Frontend — Vite dev server.
The code is identical for local and production. Only connection strings change... environment variables. Deploy means swapping localhost URLs for cloud endpoints. No code forks, no feature flags, no parallel branches.
Three process model. Frontend + API + async worker, all containerized, all healthchecked. Services run on non-default ports with namespaced Docker projects so multiple stacks coexist on the same machine without port or project name collisions.
Mission mode autonomous execution.
The repository is deliberately naked... just AGENTS.md (behavioral guardrails and repo hazards) and docs/ (the full specification). No workflow framework, no step by step instructions. The agent reads everything, decomposes the build into milestones, and executes. Fire and forget: start the mission, come back hours later to a working application.
The agent never blocks mid build to ask the owner for a Supabase URL, AWS credentials, or an S3 bucket... because it doesn’t need them.
Row Level Security. Multi tenant isolation is enforced at the database layer, not the application layer. One database, strict tenant boundaries, no cross contamination possible even if the application has a bug.
Cross model adversarial validation. The Droid harness supports bring your own key... any model. The build agent (GLM 5.2) and the validation agent (a different model) have fundamentally different architectures, so they don’t share blind spots. One builds, the other scrutinizes. Claude Code can only do Claude reviewing Claude. This is structurally stronger validation.
Git native. Every change the agent makes is version controlled. Auditable, reversible, diffable. You can reconstruct exactly what the agent did at any point.
Endurance as a feature. If I see how many of the milestones have been implemented now after 15 hours, I think the whole project might run for 25-30 hours, non-stop.
In Claude Code, it already had me ask a few things a few times, but it is still quite autonomous in the Ultra Code mode.
Droid definitely is more autonomous if you send it into a mission and provide it with everything that it needs.
In this case, you also have to think ahead and prepare (for example, an .env file with API keys if you wanted to do real-life tests). Essentially, anything that the agent could need should be provided.
Then, you can have it run for two or three days and create a professional, full-stack application.
Alternatively, you can sit at your computer and observe it. When you are not as well prepared, just give it what it needs in case it needs something.
We are really at the point now where an excellent harness like Droid, paired with a very capable model like GLM 5.2, can work for days and create whatever you want, as long as you describe it well enough.

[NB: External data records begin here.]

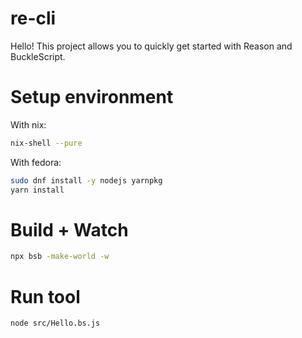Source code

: # re-cli

Hello! This project allows you to quickly get started with Reason and BuckleScript.

# Setup environment

With nix:

```bash
nix-shell --pure
```

With fedora:

```bash
sudo dnf install -y nodejs yarnpkg
yarn install
```

# Build + Watch

```bash
npx bsb -make-world -w
```

# Run tool

```bash
node src/Hello.bs.js
```
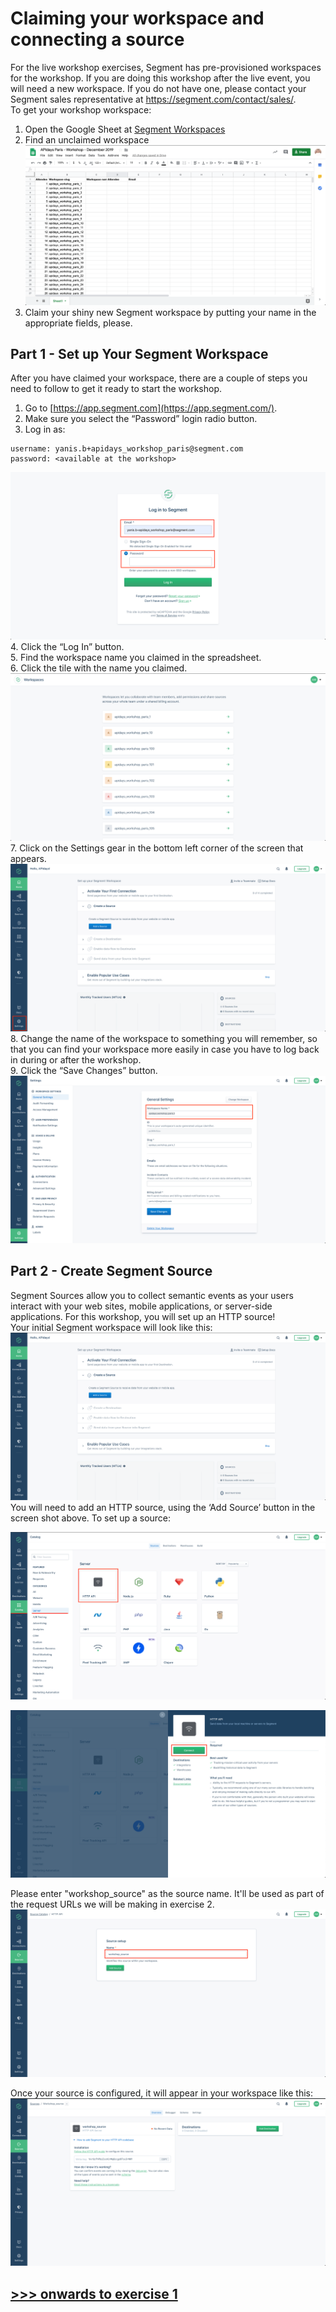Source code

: # Claiming your workspace and connecting a source
For the live workshop exercises, Segment has pre-provisioned workspaces for the workshop.  If you are doing this workshop after the live event, you will need a new workspace. If you do not have one, please contact your Segment sales representative at https://segment.com/contact/sales/.  
To get your workshop workspace:
1. Open the Google Sheet at [Segment Workspaces](https://docs.google.com/spreadsheets/d/17FvUoABdw2bA_cRhEqaJ6j3P3VoCm4pIfq7RfvScvRc/edit#gid=0)
2. Find an unclaimed workspace
![](misc/img/sheet.png)  
3. Claim your shiny new Segment workspace by putting your name in the appropriate fields, please.

## Part 1 - Set up Your Segment Workspace
After you have claimed your workspace, there are a couple of steps you need to follow to get it ready to start the workshop.
1. Go to [https://app.segment.com](https://app.segment.com/).
2. Make sure you select the “Password” login radio button.
3. Log in as:
```
username: yanis.b+apidays_workshop_paris@segment.com
password: <available at the workshop>
```
![](misc/img/login.png)  
4. Click the “Log In” button.  
5. Find the workspace name you claimed in the spreadsheet.  
6. Click the tile with the name you claimed.  
![](misc/img/workspace_list.png)  
7. Click on the Settings gear in the bottom left corner of the screen that appears.
![](misc/img/settings.png)  
8. Change the name of the workspace to something you will remember, so that you can find your workspace more easily in case you have to log back in during or after the workshop.   
9. Click the “Save Changes” button.
![](misc/img/workspace_name.png)  

## Part 2 - Create Segment Source
Segment Sources allow you to collect semantic events as your users interact with your web sites, mobile applications, or server-side applications. For this workshop, you will set up an HTTP source!  
Your initial Segment workspace will look like this:
![](misc/img/workspace_overview.png)  
You will need to add an HTTP source, using the ‘Add Source’ button in the screen shot above. To set up a source:

![](misc/img/http.png)  

![](misc/img/connect.png)  

Please enter "workshop_source" as the source name. It'll be used as part of the request URLs we will be making in exercise 2.
![](misc/img/workshop_name.png)  

Once your source is configured, it will appear in your workspace like this:
![](misc/img/source_done.png)  


## [>>> onwards to exercise 1](exercise1.md/)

Essentially, fully autonomously.
That's pretty crazy, to be honest.And it's accessible to anyone, and it doesn't even cost much.
I am not a developer. I learned what I learned just by being one of these idiots who actually read every output that the models provide during coding.
I started as a spontaneous vibecoder a while ago, things got more and more serious, and that is where I am today.
Models like Fable or the next two or three versions of GLM will make less and less knowledge necessary.
However, it will still take a while until even the best model will be able to design on its own the features that a product like the one I'm building right now needs.
I think we are still far away from that.